【オリンピックメダル】勝利女神ニーケー
(更新日:2021.04.26)
勝利の女神ニーケーは、ギリシャ神話には詳しく出てきません。ヘシオドスの『神統記』に1〜2ページ記されているだけです。
しかし、翼を持った勝利の女神ニーケーは、有名で多くの人気を博しています。
2020東京オリンピックのメダルにも、ニーケーは描かれています。また、ナイキとは、Nikeでこの女神の名前そのままです。
〈軍神アテーナの手に乗る勝利の女神ニーケー〉
勝利の女神ニーケーは、黄泉の国の河ステュクスの子
オケアノス(大洋)の娘ステュクスは、パッラス(パラース)に抱かれて、ゼロス(妬み心)、くるぶし麗しいニーケー(勝利)、クラトス(権力)とビア(暴力)を生みました。
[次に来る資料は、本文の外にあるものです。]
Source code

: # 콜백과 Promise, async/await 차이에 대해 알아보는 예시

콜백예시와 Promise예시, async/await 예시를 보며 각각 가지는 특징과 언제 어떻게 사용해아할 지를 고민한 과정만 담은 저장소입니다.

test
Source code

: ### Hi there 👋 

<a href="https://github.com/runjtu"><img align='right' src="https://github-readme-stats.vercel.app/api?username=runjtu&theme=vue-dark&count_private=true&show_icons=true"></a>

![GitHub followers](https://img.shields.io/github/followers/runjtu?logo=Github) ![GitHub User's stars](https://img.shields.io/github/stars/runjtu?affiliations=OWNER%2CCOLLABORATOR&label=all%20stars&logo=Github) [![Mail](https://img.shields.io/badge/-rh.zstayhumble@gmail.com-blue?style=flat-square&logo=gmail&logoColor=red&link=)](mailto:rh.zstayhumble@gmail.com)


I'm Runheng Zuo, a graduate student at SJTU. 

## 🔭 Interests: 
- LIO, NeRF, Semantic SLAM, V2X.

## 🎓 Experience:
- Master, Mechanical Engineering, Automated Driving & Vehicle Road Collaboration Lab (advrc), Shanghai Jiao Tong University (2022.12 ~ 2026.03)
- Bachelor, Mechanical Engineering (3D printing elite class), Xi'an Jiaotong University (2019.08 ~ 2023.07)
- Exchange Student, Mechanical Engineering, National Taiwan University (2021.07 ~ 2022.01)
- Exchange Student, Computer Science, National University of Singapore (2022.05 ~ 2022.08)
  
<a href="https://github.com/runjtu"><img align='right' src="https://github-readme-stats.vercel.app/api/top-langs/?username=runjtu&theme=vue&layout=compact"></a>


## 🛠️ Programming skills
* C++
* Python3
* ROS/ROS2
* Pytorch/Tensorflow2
クロノス率いるティーターン神族との戦い(ティタノマキア)の時、稲妻を放つオリュンポスの主ゼウスが、全ての神々を呼び集めて、こう言いました。
「自分に味方して
クロノスとティーターン神族と戦う神からは、
決して特権を奪わぬし、かつて神々の間で得ていた名誉を、
おのおの保持するであろう。
クロノスのために名誉と特権を奪われた者には、
当然のことながら、もとの名誉と特権に復帰させよう」
この時、真っ先にオリュンポスに駆けつけたのがニーケーの母ステュクス。父オケアノスの忠告に従い、子供を連れてやってきました。
〈軍神アテーナの手に乗る勝利の女神ニーケー〉
ティタノマキア後、ステュクスは誓約の証人となる。
ティーターン神族との戦いに勝利したゼウスはステュクスを敬い、過分の褒美を与えました。すなわち、彼女を神々の誓約の大いなる証人となし、そのニーケーはじめ子供には、いつまでも側近く住むことを許したのです。
また、ゼウスは、全ての者に約束どおりのことを果たしました。
また、ペルシャ戦争の勝利は、勝利の女神ニーケーの人気を大きくしました。
ニーケーは、軍神の女神アテーナとともに表現されています。アテーナの手の上に乗っているのがニーケーです。翼を持った若い女神として表現されています。ギリシャ各地に、神殿をもっていました。
オリュムピア出土のパイオーニオス作およびサモトラケ島出土の有名な像(下の写真)が残っています。このサモトラケ島のニーケーは、写真で見たこともある人は多いと思います。
2020東京オリンピックのメダルにも、ニーケー像が
夏季オリンピックメダルには、この勝利の女神ニーケーが使われます。次の規定があります。
【表面】パナシナイコスタジアムに立っているニーケーと大会の正式名称
【裏面】競技の名称と大会エンブレム
【パナシナイコスタジアム】
ギリシャのアテネにある競技場で、近代オリンピックが初めて開かれた場所。古代オリンピックにならい、トラック(1周330m)の直線が極端に長く、コーナーはヘアピンカーブ。総大理石造りのスタンドは4〜5万人収容。
また、あのスポーツメーカーの「ナイキ」ですが、Nikeとはニーケーの名前そのままに使っています。